DIRECTIONS FOR THIS TASK:
Copy the records below exactly, omitting any pictures they contain.

Data excerpts:

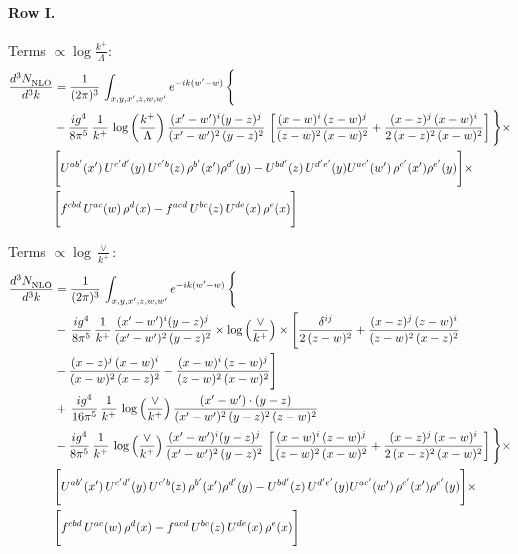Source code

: \documentclass[10pt]{article}
\numberwithin{equation}{section}
\begin{document}
\paragraph{Row I.}
\noindent Terms $\propto\log\frac{k^+}{\Lambda}$:
\begin{align}
     \frac{d^{3}N_{\rm NLO}^{\rm}}{d^{3}k}  & =   \frac{1}{(2\pi)^{3}}\, \int_{x,y,x',z,w,w^{\prime}} e^{-ik(w^{\prime}-w)}\, \Bigg\{\notag \\
& -\frac{ig^{4}}{8\pi^{5}}\,\frac{1}{k^{+}}\,\log{\left(\frac{k^{+}}{\Lambda}\right)}\,\frac{(x'-w')^{i}(y-z)^{j}}{(x'-w')^{2}\,(y-z)^{2}}\,\left[\frac{(x-w)^{i}\,(z-w)^{j}}{(z-w)^{2}\,(x-w)^{2}}+\frac{(x-z)^{j}\,(x-w)^{i}}{2\,(x-z)^{2}\, (x-w)^{2}}\right]\Bigg\}\times \notag \\ &  \Bigg[U^{ab'}(x')\,U^{c'd'}(y)\,U^{c'b}(z)\,\rho^{b'}(x')\rho^{d'}(y)-U^{bd'}(z)\,U^{d'e'}(y)U^{ac'}(w')\,\rho^{c'}(x')\rho^{e'}(y)\Bigg]\times\notag \\ & \Bigg[f^{cbd}\,U^{ac}(w)\,\rho^{d}(x)-f^{acd}\, U^{bc}(z)\,U^{de}(x)\,\rho^{e}(x)\Bigg] \label{eq:J:G3I}
\end{align}

\noindent Terms $\propto\log\frac{\vee}{k^+}$:
\begin{align}
     \frac{d^{3}N_{\rm NLO}^{\rm}}{d^{3}k}  & =   \frac{1}{(2\pi)^{3}}\, \int_{x,y,x',z,w,w^{\prime}} e^{-ik(w^{\prime}-w)}\, \Bigg\{\notag \\
& -\,\frac{ig^{4}}{8\pi^{5}}\,\frac{1}{k^{+}}\,\frac{(x'-w')^{i}(y-z)^{j}}{(x'-w')^{2}\,(y-z)^{2}}\times \log{\left(\frac{\vee}{k^{+}}\right)}\times \Bigg[\frac{\delta^{ij}}{2\,(z-w)^{2}}+\frac{(x-z)^{j}\,(z-w)^{i}}{(z-w)^{2}\,(x-z)^{2}}\notag \\ & -\frac{(x-z)^{j}\,(x-w)^{i}}{(x-w)^{2}\,(x-z)^{2}}-\frac{(x-w)^{i}\,(z-w)^{j}}{(z-w)^{2}\,(x-w)^{2}}\Bigg] \notag \\
& +\,\frac{ig^{4}}{16\pi^{5}}\,\frac{1}{k^{+}}\,\log{\left(\frac{\vee}{k^{+}}\right)}\, \frac{(x'-w')\cdot (y-z)}{(x'-w')^{2}\,(y-z)^{2}\,(z-w)^{2}} \notag \\
& -\frac{ig^{4}}{8\pi^{5}}\,\frac{1}{k^{+}}\,\log{\left(\frac{\vee}{k^{+}}\right)}\,\frac{(x'-w')^{i}(y-z)^{j}}{(x'-w')^{2}\,(y-z)^{2}}\,\left[\frac{(x-w)^{i}\,(z-w)^{j}}{(z-w)^{2}\,(x-w)^{2}}+\frac{(x-z)^{j}\,(x-w)^{i}}{2\,(x-z)^{2}\, (x-w)^{2}}\right]\Bigg\}\times \notag \\ &  \Bigg[U^{ab'}(x')\,U^{c'd'}(y)\,U^{c'b}(z)\,\rho^{b'}(x')\rho^{d'}(y)-U^{bd'}(z)\,U^{d'e'}(y)U^{ac'}(w')\,\rho^{c'}(x')\rho^{e'}(y)\Bigg]\times\notag \\ & \Bigg[f^{cbd}\,U^{ac}(w)\,\rho^{d}(x)-f^{acd}\, U^{bc}(z)\,U^{de}(x)\,\rho^{e}(x)\Bigg] \label{eq:B:G3I}
\end{align}
\end{document}
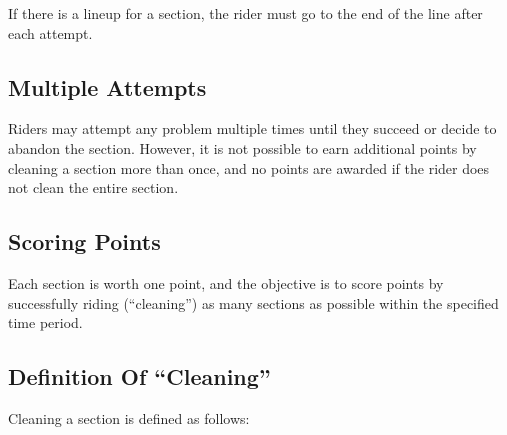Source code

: If there is a lineup for a section, the rider must go to the end of the line after each attempt.

\subsection{Multiple Attempts}
Riders may attempt any problem multiple times until they succeed or decide to abandon the section.
However, it is not possible to earn additional points by cleaning a section more than once, and no points are awarded if the rider does not clean the entire section.

\subsection{Scoring Points}
Each section is worth one point, and the objective is to score points by successfully riding (``cleaning'') as many sections as possible within the specified time period.

\subsection{Definition Of ``Cleaning''}
Cleaning a section is defined as follows:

SOLUTION:
Source code

: \documentclass[10pt]{article}
\numberwithin{equation}{section}
\begin{document}
\paragraph{Row I.}
\noindent Terms $\propto\log\frac{k^+}{\Lambda}$:
\begin{align}
     \frac{d^{3}N_{\rm NLO}^{\rm}}{d^{3}k}  & =   \frac{1}{(2\pi)^{3}}\, \int_{x,y,x',z,w,w^{\prime}} e^{-ik(w^{\prime}-w)}\, \Bigg\{\notag \\
& -\frac{ig^{4}}{8\pi^{5}}\,\frac{1}{k^{+}}\,\log{\left(\frac{k^{+}}{\Lambda}\right)}\,\frac{(x'-w')^{i}(y-z)^{j}}{(x'-w')^{2}\,(y-z)^{2}}\,\left[\frac{(x-w)^{i}\,(z-w)^{j}}{(z-w)^{2}\,(x-w)^{2}}+\frac{(x-z)^{j}\,(x-w)^{i}}{2\,(x-z)^{2}\, (x-w)^{2}}\right]\Bigg\}\times \notag \\ &  \Bigg[U^{ab'}(x')\,U^{c'd'}(y)\,U^{c'b}(z)\,\rho^{b'}(x')\rho^{d'}(y)-U^{bd'}(z)\,U^{d'e'}(y)U^{ac'}(w')\,\rho^{c'}(x')\rho^{e'}(y)\Bigg]\times\notag \\ & \Bigg[f^{cbd}\,U^{ac}(w)\,\rho^{d}(x)-f^{acd}\, U^{bc}(z)\,U^{de}(x)\,\rho^{e}(x)\Bigg] \label{eq:J:G3I}
\end{align}

\noindent Terms $\propto\log\frac{\vee}{k^+}$:
\begin{align}
     \frac{d^{3}N_{\rm NLO}^{\rm}}{d^{3}k}  & =   \frac{1}{(2\pi)^{3}}\, \int_{x,y,x',z,w,w^{\prime}} e^{-ik(w^{\prime}-w)}\, \Bigg\{\notag \\
& -\,\frac{ig^{4}}{8\pi^{5}}\,\frac{1}{k^{+}}\,\frac{(x'-w')^{i}(y-z)^{j}}{(x'-w')^{2}\,(y-z)^{2}}\times \log{\left(\frac{\vee}{k^{+}}\right)}\times \Bigg[\frac{\delta^{ij}}{2\,(z-w)^{2}}+\frac{(x-z)^{j}\,(z-w)^{i}}{(z-w)^{2}\,(x-z)^{2}}\notag \\ & -\frac{(x-z)^{j}\,(x-w)^{i}}{(x-w)^{2}\,(x-z)^{2}}-\frac{(x-w)^{i}\,(z-w)^{j}}{(z-w)^{2}\,(x-w)^{2}}\Bigg] \notag \\
& +\,\frac{ig^{4}}{16\pi^{5}}\,\frac{1}{k^{+}}\,\log{\left(\frac{\vee}{k^{+}}\right)}\, \frac{(x'-w')\cdot (y-z)}{(x'-w')^{2}\,(y-z)^{2}\,(z-w)^{2}} \notag \\
& -\frac{ig^{4}}{8\pi^{5}}\,\frac{1}{k^{+}}\,\log{\left(\frac{\vee}{k^{+}}\right)}\,\frac{(x'-w')^{i}(y-z)^{j}}{(x'-w')^{2}\,(y-z)^{2}}\,\left[\frac{(x-w)^{i}\,(z-w)^{j}}{(z-w)^{2}\,(x-w)^{2}}+\frac{(x-z)^{j}\,(x-w)^{i}}{2\,(x-z)^{2}\, (x-w)^{2}}\right]\Bigg\}\times \notag \\ &  \Bigg[U^{ab'}(x')\,U^{c'd'}(y)\,U^{c'b}(z)\,\rho^{b'}(x')\rho^{d'}(y)-U^{bd'}(z)\,U^{d'e'}(y)U^{ac'}(w')\,\rho^{c'}(x')\rho^{e'}(y)\Bigg]\times\notag \\ & \Bigg[f^{cbd}\,U^{ac}(w)\,\rho^{d}(x)-f^{acd}\, U^{bc}(z)\,U^{de}(x)\,\rho^{e}(x)\Bigg] \label{eq:B:G3I}
\end{align}
\end{document}
Source code

: If there is a lineup for a section, the rider must go to the end of the line after each attempt.

\subsection{Multiple Attempts}
Riders may attempt any problem multiple times until they succeed or decide to abandon the section.
However, it is not possible to earn additional points by cleaning a section more than once, and no points are awarded if the rider does not clean the entire section.

\subsection{Scoring Points}
Each section is worth one point, and the objective is to score points by successfully riding (``cleaning'') as many sections as possible within the specified time period.

\subsection{Definition Of ``Cleaning''}
Cleaning a section is defined as follows:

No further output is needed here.